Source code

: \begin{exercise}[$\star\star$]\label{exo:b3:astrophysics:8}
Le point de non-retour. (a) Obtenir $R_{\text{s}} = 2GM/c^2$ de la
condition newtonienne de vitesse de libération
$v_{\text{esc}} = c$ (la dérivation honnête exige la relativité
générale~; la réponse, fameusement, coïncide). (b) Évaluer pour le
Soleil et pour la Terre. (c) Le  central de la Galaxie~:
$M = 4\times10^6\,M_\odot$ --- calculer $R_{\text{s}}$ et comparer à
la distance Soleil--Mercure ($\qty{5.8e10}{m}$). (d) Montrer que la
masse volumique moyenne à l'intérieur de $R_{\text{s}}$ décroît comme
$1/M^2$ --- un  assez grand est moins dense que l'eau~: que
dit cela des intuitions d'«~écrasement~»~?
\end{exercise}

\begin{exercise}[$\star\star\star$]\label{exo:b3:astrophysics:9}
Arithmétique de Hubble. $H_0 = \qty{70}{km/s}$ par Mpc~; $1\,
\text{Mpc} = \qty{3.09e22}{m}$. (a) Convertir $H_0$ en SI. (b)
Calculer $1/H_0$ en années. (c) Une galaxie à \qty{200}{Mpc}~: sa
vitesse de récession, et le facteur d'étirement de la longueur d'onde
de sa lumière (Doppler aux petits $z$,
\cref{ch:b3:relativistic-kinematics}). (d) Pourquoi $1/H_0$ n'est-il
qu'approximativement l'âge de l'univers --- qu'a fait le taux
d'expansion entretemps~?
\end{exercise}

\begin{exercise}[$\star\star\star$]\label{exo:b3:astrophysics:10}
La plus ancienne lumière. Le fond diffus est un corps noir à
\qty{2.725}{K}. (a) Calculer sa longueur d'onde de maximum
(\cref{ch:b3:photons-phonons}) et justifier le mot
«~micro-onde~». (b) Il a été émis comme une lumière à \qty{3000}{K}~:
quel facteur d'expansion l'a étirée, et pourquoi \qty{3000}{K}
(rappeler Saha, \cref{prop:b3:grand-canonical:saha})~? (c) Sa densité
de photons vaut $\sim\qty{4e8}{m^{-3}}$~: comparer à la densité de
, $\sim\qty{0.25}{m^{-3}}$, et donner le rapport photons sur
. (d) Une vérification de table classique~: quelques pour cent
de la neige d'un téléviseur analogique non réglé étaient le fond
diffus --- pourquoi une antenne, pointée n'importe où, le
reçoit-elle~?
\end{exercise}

:: Your instructions ::
Restate the data word for word. Begin at its first line, end at the line that contains "dit cela des", and include both.

:: Output of the exercise ::
Source code

: \begin{exercise}[$\star\star$]\label{exo:b3:astrophysics:8}
Le point de non-retour. (a) Obtenir $R_{\text{s}} = 2GM/c^2$ de la
condition newtonienne de vitesse de libération
$v_{\text{esc}} = c$ (la dérivation honnête exige la relativité
générale~; la réponse, fameusement, coïncide). (b) Évaluer pour le
Soleil et pour la Terre. (c) Le  central de la Galaxie~:
$M = 4\times10^6\,M_\odot$ --- calculer $R_{\text{s}}$ et comparer à
la distance Soleil--Mercure ($\qty{5.8e10}{m}$). (d) Montrer que la
masse volumique moyenne à l'intérieur de $R_{\text{s}}$ décroît comme
$1/M^2$ --- un  assez grand est moins dense que l'eau~: que
dit cela des intuitions d'«~écrasement~»~?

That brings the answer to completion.